L’odeur de la guerre au théâtre La Flèche : l’histoire d’une petite fille que la vie va enfermer dans un corps hypersexualisé, qui va trouver dans la boxe la voie pour en sortir. Un témoignage qui est venu griffer mon âme intime, et c’est pour ça que je vais au théâtre
Sur la scène, beaucoup de choses… Un sac de frappe, une petite table et son fauteuil, une écuelle, un drap, une autre table, elle aussi avec son fauteuil, et un dernier fauteuil, plié. Coucou… Oh my god… Oh mais d’accord, oh mais c’est pas vrai, vous m’attendiez ?
C’est la première d’une galerie de personnages, de ces filles que dans le sud de la France on appelle cagoles, elle revient sur les traces de son enfance, elle fait tout pour plaire à son homme, il la bat, elle a de la chance de l’avoir, pour le garder, elle mise sur son physique, tout pour exacerber son désir.

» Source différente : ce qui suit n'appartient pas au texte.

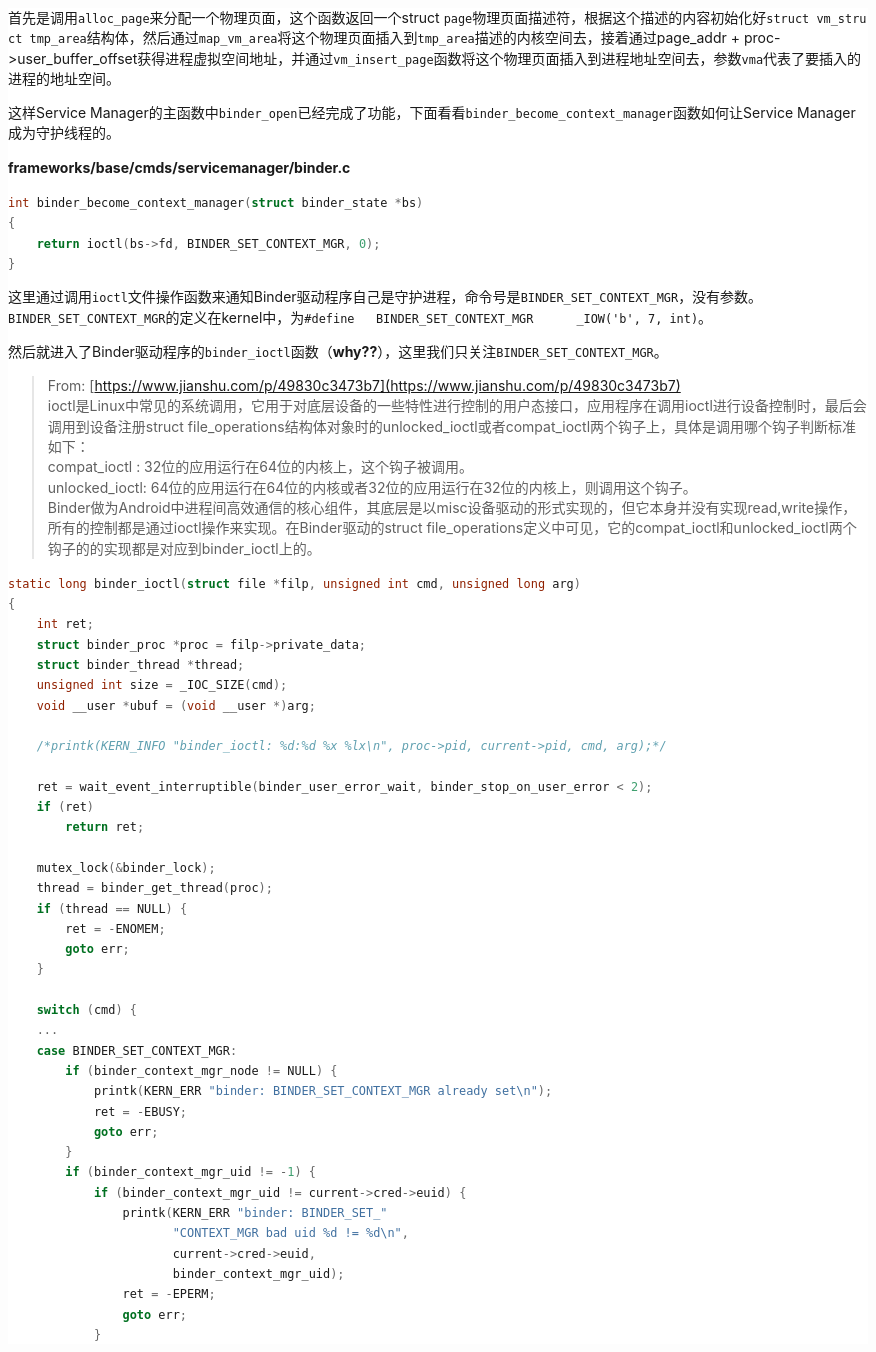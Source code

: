 首先是调用`alloc_page`来分配一个物理页面，这个函数返回一个struct `page`物理页面描述符，根据这个描述的内容初始化好`struct vm_struct tmp_area`结构体，然后通过`map_vm_area`将这个物理页面插入到`tmp_area`描述的内核空间去，接着通过page_addr + proc->user_buffer_offset获得进程虚拟空间地址，并通过`vm_insert_page`函数将这个物理页面插入到进程地址空间去，参数`vma`代表了要插入的进程的地址空间。

这样Service Manager的主函数中`binder_open`已经完成了功能，下面看看`binder_become_context_manager`函数如何让Service Manager成为守护线程的。  

**frameworks/base/cmds/servicemanager/binder.c**
```c
int binder_become_context_manager(struct binder_state *bs)
{
    return ioctl(bs->fd, BINDER_SET_CONTEXT_MGR, 0);
}
```

这里通过调用`ioctl`文件操作函数来通知Binder驱动程序自己是守护进程，命令号是`BINDER_SET_CONTEXT_MGR`，没有参数。  
`BINDER_SET_CONTEXT_MGR`的定义在kernel中，为`#define	BINDER_SET_CONTEXT_MGR		_IOW('b', 7, int)`。

然后就进入了Binder驱动程序的`binder_ioctl`函数（**why??**），这里我们只关注`BINDER_SET_CONTEXT_MGR`。

> From: [https://www.jianshu.com/p/49830c3473b7](https://www.jianshu.com/p/49830c3473b7)  
> ioctl是Linux中常见的系统调用，它用于对底层设备的一些特性进行控制的用户态接口，应用程序在调用ioctl进行设备控制时，最后会调用到设备注册struct file_operations结构体对象时的unlocked_ioctl或者compat_ioctl两个钩子上，具体是调用哪个钩子判断标准如下：  
> compat_ioctl : 32位的应用运行在64位的内核上，这个钩子被调用。  
> unlocked_ioctl: 64位的应用运行在64位的内核或者32位的应用运行在32位的内核上，则调用这个钩子。  
> Binder做为Android中进程间高效通信的核心组件，其底层是以misc设备驱动的形式实现的，但它本身并没有实现read,write操作，所有的控制都是通过ioctl操作来实现。在Binder驱动的struct file_operations定义中可见，它的compat_ioctl和unlocked_ioctl两个钩子的的实现都是对应到binder_ioctl上的。

```c
static long binder_ioctl(struct file *filp, unsigned int cmd, unsigned long arg)
{
	int ret;
	struct binder_proc *proc = filp->private_data;
	struct binder_thread *thread;
	unsigned int size = _IOC_SIZE(cmd);
	void __user *ubuf = (void __user *)arg;

	/*printk(KERN_INFO "binder_ioctl: %d:%d %x %lx\n", proc->pid, current->pid, cmd, arg);*/

	ret = wait_event_interruptible(binder_user_error_wait, binder_stop_on_user_error < 2);
	if (ret)
		return ret;

	mutex_lock(&binder_lock);
	thread = binder_get_thread(proc);
	if (thread == NULL) {
		ret = -ENOMEM;
		goto err;
	}

	switch (cmd) {
	...
	case BINDER_SET_CONTEXT_MGR:
		if (binder_context_mgr_node != NULL) {
			printk(KERN_ERR "binder: BINDER_SET_CONTEXT_MGR already set\n");
			ret = -EBUSY;
			goto err;
		}
		if (binder_context_mgr_uid != -1) {
			if (binder_context_mgr_uid != current->cred->euid) {
				printk(KERN_ERR "binder: BINDER_SET_"
				       "CONTEXT_MGR bad uid %d != %d\n",
				       current->cred->euid,
				       binder_context_mgr_uid);
				ret = -EPERM;
				goto err;
			}
```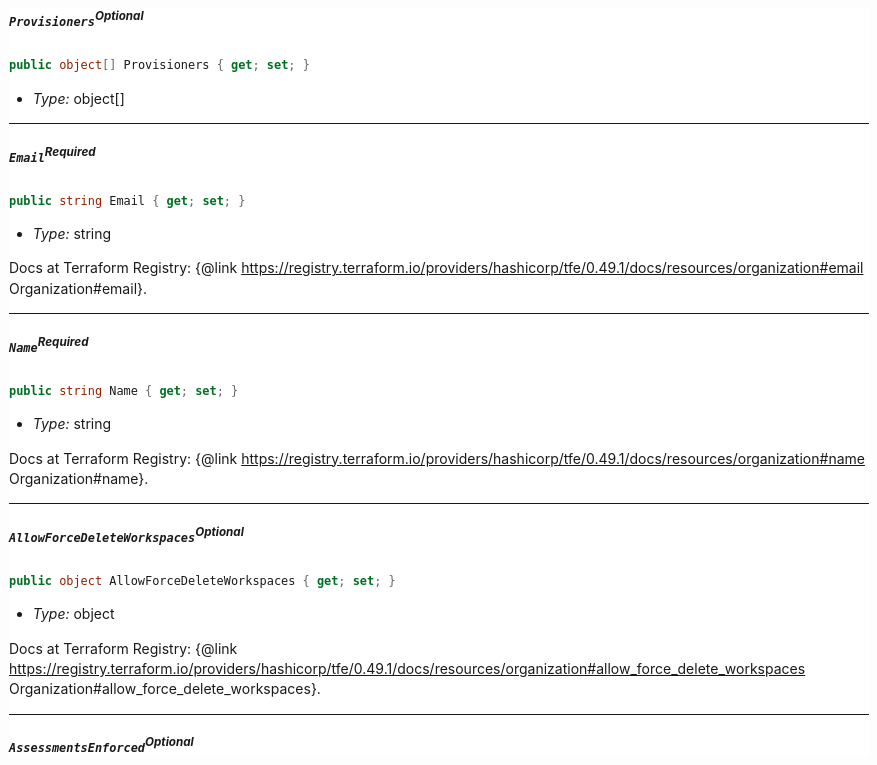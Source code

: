 ##### `Provisioners`<sup>Optional</sup> <a name="Provisioners" id="@cdktf/provider-tfe.organization.OrganizationConfig.property.provisioners"></a>

```csharp
public object[] Provisioners { get; set; }
```

- *Type:* object[]

---

##### `Email`<sup>Required</sup> <a name="Email" id="@cdktf/provider-tfe.organization.OrganizationConfig.property.email"></a>

```csharp
public string Email { get; set; }
```

- *Type:* string

Docs at Terraform Registry: {@link https://registry.terraform.io/providers/hashicorp/tfe/0.49.1/docs/resources/organization#email Organization#email}.

---

##### `Name`<sup>Required</sup> <a name="Name" id="@cdktf/provider-tfe.organization.OrganizationConfig.property.name"></a>

```csharp
public string Name { get; set; }
```

- *Type:* string

Docs at Terraform Registry: {@link https://registry.terraform.io/providers/hashicorp/tfe/0.49.1/docs/resources/organization#name Organization#name}.

---

##### `AllowForceDeleteWorkspaces`<sup>Optional</sup> <a name="AllowForceDeleteWorkspaces" id="@cdktf/provider-tfe.organization.OrganizationConfig.property.allowForceDeleteWorkspaces"></a>

```csharp
public object AllowForceDeleteWorkspaces { get; set; }
```

- *Type:* object

Docs at Terraform Registry: {@link https://registry.terraform.io/providers/hashicorp/tfe/0.49.1/docs/resources/organization#allow_force_delete_workspaces Organization#allow_force_delete_workspaces}.

---

##### `AssessmentsEnforced`<sup>Optional</sup> <a name="AssessmentsEnforced" id="@cdktf/provider-tfe.organization.OrganizationConfig.property.assessmentsEnforced"></a>

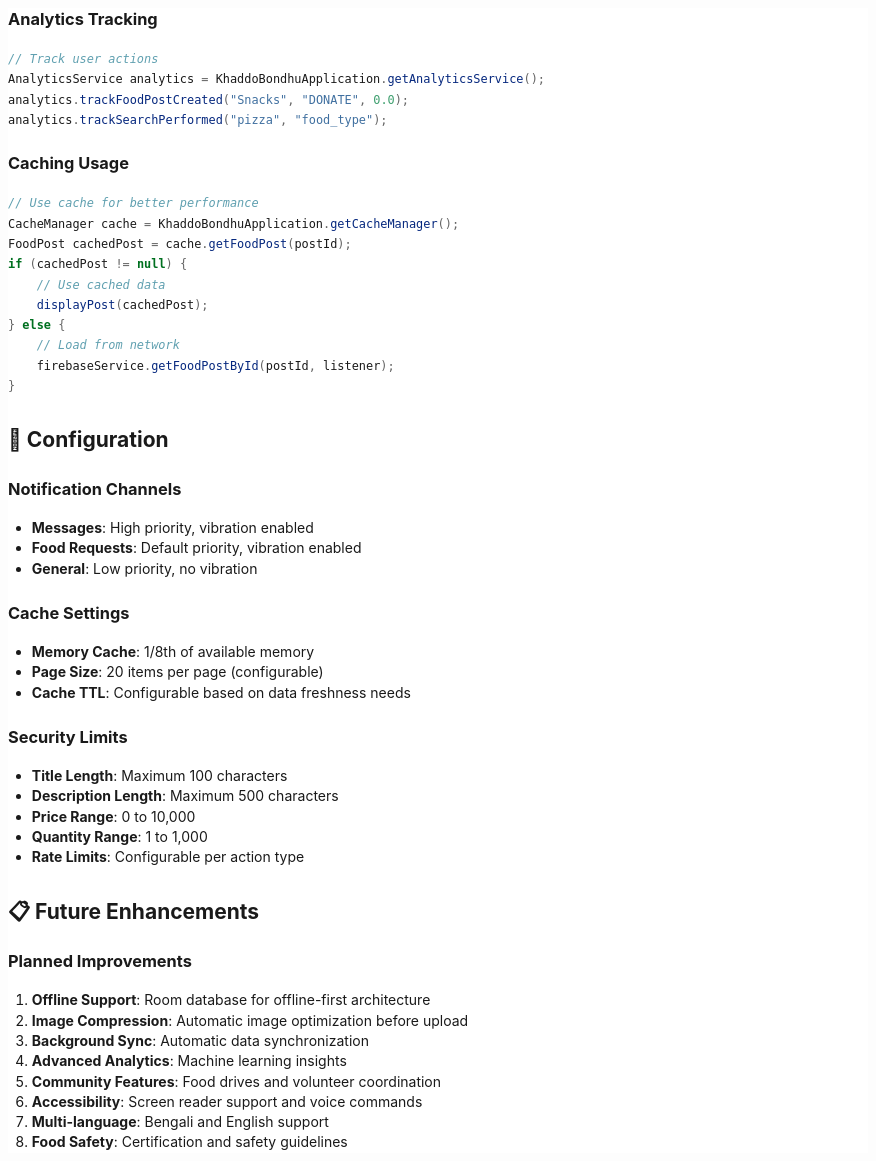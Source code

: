 ### Analytics Tracking
```java
// Track user actions
AnalyticsService analytics = KhaddoBondhuApplication.getAnalyticsService();
analytics.trackFoodPostCreated("Snacks", "DONATE", 0.0);
analytics.trackSearchPerformed("pizza", "food_type");
```

### Caching Usage
```java
// Use cache for better performance
CacheManager cache = KhaddoBondhuApplication.getCacheManager();
FoodPost cachedPost = cache.getFoodPost(postId);
if (cachedPost != null) {
    // Use cached data
    displayPost(cachedPost);
} else {
    // Load from network
    firebaseService.getFoodPostById(postId, listener);
}
```

## 🔧 Configuration

### Notification Channels
- **Messages**: High priority, vibration enabled
- **Food Requests**: Default priority, vibration enabled
- **General**: Low priority, no vibration

### Cache Settings
- **Memory Cache**: 1/8th of available memory
- **Page Size**: 20 items per page (configurable)
- **Cache TTL**: Configurable based on data freshness needs

### Security Limits
- **Title Length**: Maximum 100 characters
- **Description Length**: Maximum 500 characters
- **Price Range**: 0 to 10,000
- **Quantity Range**: 1 to 1,000
- **Rate Limits**: Configurable per action type

## 📋 Future Enhancements

### Planned Improvements
1. **Offline Support**: Room database for offline-first architecture
2. **Image Compression**: Automatic image optimization before upload
3. **Background Sync**: Automatic data synchronization
4. **Advanced Analytics**: Machine learning insights
5. **Community Features**: Food drives and volunteer coordination
6. **Accessibility**: Screen reader support and voice commands
7. **Multi-language**: Bengali and English support
8. **Food Safety**: Certification and safety guidelines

Voilà ensuite une petite fille, elle rêve, elle joue, elle explore le monde à sa portée, elle est naturelle, son rapport aux garçons est simple et sans souci. Voilà les seins qui poussent, les règles, la mère qui veut qu’on en parle pas, pour la protéger du regard des autres, retarder le moment où elle deviendra une proie. Voilà sa grand mère, qui transmet la règle de base, point de liberté pour la femme, elle appartient à l’homme. Voilà la jeune fille devenue femme saine qui ne boit que de l’eau, à un mariage elle retrouve l’ami d’enfance, l’alcool se met de la partie, la situation dérape. Voilà son prof de boxe, un peu sexiste quand même, il faut travailler, tout donner, se battre. La boxe, l’arme pour s’en sortie, la seule trace de son père absent. Voilà sa mère, qui noie sa solitude dans le mauvais rosé, qui attend un signe de son mari, de sa fille, de son chien, tous l’ignorent. Voilà la femme, devenue libre. Libre d’être une aventurière, de voyager sans savoir où elle posera ses bagages.
Quand j’ai vu arriver le premier personnage, je me suis un peu demandé où j’étais tombé. Et puis j’ai vu se démonter, petit à petit, le mécanisme par lequel elle fait de l’hypersexualisation de son corps un outil de protection, une protection imparfaite, qui masque ce qu’elle est vraiment, qui enferme ses rêves de petite fille. Un mécanisme qui perdure parce que, dans son entourage, les hommes, les femmes surtout, le préservent, le transmettent, parce que Unjourmonprinceviendra Disney le propage. Ce ne sont pas les Femmes, c’est sa mère, sa grand mère.
J’ai reçu la pièce comme un coup de poing, et pas seulement parce que Julie Duval, l’auteure/actrice est également boxeuse. Bien sûr il reste des scories, des longueurs, les personnages sont inégaux. Ce sont peut être ces imperfections qui sont venu en renforcer la fragilité, la sincérité, ce n’est pas un manifeste, c’est un témoignage, une mise en garde.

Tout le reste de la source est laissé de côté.